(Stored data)
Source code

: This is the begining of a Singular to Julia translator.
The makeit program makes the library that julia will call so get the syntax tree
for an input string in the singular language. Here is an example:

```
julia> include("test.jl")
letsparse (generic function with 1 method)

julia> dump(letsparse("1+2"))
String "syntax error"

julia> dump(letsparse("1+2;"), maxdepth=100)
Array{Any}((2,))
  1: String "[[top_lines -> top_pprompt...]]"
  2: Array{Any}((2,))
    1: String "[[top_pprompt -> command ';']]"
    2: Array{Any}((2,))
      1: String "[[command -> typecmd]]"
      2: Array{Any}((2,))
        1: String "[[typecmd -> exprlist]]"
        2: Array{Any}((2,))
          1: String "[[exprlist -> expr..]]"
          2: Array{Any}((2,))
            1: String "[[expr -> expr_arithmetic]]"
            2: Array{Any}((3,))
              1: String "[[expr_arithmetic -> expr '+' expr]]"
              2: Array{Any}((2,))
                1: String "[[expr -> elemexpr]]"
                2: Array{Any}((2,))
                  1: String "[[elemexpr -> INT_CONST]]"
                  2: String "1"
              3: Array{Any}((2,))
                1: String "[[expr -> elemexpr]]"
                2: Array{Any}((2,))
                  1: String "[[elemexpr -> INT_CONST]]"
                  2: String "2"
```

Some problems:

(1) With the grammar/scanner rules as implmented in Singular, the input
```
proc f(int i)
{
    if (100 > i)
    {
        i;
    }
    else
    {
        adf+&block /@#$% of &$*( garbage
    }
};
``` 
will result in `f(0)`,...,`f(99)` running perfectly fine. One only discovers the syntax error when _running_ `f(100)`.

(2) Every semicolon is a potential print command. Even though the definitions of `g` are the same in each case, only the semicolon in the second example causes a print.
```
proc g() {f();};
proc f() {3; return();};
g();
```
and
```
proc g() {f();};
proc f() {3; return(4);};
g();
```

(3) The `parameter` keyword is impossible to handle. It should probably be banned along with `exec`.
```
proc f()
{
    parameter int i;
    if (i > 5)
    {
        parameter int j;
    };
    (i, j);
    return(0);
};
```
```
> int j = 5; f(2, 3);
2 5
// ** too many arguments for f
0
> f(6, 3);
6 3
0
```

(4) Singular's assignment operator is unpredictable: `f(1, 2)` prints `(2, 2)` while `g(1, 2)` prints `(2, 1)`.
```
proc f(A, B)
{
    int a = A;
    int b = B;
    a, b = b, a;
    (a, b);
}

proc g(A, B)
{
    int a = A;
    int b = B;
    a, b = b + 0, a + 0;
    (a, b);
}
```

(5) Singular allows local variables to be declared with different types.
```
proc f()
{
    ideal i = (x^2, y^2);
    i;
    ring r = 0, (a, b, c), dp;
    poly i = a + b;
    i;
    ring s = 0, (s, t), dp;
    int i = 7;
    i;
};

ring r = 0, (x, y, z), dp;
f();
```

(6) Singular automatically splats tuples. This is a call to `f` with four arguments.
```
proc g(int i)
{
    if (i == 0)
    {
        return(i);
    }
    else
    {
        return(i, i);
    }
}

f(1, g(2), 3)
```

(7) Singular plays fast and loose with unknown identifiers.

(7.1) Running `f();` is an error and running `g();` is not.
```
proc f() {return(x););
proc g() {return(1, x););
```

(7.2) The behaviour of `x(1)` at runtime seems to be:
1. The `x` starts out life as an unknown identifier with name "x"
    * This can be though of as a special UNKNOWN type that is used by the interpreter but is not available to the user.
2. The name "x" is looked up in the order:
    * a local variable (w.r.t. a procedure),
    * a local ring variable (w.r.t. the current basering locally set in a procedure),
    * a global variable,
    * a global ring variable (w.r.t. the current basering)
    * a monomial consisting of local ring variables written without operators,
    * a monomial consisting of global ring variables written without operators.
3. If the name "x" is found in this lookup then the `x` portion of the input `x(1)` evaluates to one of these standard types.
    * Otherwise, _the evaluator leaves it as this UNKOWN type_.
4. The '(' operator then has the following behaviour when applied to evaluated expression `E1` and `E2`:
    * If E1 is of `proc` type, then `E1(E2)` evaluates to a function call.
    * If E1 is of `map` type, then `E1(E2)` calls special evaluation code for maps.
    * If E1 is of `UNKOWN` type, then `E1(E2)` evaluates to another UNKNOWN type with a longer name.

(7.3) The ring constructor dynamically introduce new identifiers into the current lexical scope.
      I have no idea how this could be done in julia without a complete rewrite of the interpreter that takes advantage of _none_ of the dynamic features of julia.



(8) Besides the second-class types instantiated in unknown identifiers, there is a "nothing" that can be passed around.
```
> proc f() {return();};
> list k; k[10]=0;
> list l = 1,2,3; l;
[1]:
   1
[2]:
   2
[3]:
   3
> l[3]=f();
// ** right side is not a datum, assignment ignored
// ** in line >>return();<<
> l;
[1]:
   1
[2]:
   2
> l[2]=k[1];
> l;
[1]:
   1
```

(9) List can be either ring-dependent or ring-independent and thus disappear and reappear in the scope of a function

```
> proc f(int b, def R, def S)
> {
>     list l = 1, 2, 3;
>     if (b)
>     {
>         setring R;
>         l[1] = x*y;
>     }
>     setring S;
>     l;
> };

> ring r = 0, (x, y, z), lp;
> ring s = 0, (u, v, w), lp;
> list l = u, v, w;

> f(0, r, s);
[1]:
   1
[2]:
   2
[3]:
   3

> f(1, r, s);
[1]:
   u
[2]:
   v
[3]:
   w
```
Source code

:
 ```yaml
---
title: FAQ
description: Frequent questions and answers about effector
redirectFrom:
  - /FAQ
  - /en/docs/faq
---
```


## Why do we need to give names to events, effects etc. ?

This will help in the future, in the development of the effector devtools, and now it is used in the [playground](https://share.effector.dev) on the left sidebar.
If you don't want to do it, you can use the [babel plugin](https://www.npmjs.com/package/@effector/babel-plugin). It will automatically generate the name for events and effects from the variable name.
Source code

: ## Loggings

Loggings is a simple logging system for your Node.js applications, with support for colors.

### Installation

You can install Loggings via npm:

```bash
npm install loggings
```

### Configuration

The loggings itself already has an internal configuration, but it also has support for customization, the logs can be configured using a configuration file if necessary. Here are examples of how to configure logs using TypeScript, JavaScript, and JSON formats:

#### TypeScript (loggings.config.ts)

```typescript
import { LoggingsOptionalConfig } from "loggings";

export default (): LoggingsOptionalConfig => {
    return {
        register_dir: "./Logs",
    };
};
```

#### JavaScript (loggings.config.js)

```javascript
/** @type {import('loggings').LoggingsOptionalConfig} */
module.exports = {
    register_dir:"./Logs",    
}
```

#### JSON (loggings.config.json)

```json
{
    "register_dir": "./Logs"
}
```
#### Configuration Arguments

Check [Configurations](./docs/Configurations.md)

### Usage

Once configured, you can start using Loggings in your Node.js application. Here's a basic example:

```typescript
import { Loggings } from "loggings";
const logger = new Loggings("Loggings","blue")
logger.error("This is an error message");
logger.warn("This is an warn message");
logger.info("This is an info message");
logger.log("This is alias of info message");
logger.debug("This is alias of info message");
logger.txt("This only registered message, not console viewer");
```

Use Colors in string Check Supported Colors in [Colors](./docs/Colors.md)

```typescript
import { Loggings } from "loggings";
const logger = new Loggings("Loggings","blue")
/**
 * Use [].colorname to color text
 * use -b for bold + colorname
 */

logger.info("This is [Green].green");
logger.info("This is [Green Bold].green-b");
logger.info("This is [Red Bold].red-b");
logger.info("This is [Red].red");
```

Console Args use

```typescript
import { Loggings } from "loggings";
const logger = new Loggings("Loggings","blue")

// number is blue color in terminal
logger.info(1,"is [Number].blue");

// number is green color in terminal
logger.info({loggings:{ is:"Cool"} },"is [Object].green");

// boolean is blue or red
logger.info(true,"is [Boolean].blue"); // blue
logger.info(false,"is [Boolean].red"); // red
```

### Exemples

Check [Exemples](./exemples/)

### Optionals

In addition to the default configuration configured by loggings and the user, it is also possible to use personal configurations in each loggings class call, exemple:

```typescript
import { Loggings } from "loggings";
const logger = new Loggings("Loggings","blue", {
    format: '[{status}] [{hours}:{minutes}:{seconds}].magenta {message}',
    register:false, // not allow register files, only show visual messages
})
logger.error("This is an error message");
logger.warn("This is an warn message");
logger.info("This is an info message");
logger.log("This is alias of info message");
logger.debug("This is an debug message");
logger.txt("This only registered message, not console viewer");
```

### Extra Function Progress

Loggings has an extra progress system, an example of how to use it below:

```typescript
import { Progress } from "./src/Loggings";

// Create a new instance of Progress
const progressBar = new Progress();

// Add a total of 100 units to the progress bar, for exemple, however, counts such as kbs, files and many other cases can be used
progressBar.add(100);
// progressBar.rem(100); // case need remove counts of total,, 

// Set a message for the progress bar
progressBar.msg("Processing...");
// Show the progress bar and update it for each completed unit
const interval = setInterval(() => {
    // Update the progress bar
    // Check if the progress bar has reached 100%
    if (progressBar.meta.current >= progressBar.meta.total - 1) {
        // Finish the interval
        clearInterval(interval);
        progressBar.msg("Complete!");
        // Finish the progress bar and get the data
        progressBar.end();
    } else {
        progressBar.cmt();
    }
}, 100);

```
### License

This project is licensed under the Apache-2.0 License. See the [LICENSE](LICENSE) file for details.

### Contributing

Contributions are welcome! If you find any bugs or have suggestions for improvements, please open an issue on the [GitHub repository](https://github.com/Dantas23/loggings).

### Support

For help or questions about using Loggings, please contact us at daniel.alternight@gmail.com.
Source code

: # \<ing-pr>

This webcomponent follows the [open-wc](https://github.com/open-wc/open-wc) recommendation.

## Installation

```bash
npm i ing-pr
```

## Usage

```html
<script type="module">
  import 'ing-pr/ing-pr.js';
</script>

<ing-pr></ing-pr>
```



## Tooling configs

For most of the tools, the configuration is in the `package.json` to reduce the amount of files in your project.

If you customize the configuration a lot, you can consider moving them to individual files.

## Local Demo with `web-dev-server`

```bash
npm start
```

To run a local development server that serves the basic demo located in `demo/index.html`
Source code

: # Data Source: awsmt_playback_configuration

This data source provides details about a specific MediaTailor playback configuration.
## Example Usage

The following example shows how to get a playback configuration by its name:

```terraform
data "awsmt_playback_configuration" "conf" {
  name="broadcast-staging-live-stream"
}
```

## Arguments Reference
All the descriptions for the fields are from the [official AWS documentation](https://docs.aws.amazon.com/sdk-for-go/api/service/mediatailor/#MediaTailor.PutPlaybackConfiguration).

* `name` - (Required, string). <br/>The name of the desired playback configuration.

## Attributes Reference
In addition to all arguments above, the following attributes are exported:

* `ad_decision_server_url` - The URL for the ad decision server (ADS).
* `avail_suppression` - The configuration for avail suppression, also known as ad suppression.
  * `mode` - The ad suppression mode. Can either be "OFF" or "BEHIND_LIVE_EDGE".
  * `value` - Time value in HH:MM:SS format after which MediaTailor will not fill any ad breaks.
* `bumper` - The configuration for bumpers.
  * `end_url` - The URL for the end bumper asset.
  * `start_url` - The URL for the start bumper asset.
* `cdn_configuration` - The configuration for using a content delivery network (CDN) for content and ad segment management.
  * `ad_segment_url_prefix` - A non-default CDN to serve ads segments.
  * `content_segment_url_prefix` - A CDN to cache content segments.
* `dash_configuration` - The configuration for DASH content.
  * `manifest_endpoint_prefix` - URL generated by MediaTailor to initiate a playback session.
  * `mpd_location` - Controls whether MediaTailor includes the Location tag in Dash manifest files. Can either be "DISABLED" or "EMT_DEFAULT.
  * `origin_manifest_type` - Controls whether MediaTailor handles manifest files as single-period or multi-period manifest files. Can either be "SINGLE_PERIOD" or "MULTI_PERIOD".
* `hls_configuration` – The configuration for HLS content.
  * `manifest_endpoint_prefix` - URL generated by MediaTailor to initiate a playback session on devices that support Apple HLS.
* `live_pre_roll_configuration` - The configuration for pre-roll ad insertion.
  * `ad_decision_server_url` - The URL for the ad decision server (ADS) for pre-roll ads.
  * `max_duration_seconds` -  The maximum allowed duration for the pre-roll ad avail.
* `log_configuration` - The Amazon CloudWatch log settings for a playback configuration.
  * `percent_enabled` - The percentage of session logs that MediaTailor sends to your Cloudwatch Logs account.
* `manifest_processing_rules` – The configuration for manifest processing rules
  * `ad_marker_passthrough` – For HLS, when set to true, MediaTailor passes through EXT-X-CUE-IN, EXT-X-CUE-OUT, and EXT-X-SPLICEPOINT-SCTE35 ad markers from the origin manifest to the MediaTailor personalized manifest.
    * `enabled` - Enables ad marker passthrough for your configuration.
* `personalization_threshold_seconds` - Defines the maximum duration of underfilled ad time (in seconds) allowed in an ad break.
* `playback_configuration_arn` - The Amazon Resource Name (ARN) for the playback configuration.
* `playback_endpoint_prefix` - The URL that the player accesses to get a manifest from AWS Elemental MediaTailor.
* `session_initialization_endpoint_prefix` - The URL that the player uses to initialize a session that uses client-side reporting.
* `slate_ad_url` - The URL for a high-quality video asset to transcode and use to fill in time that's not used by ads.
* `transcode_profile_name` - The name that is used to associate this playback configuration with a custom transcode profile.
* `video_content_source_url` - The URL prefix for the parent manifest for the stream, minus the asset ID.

### ABOUT THIS EXERCISE
Your answer should consist of every line from the entries that holds "operators".

### WRITTEN ANSWER
    * a monomial consisting of local ring variables written without operators,
    * a monomial consisting of global ring variables written without operators.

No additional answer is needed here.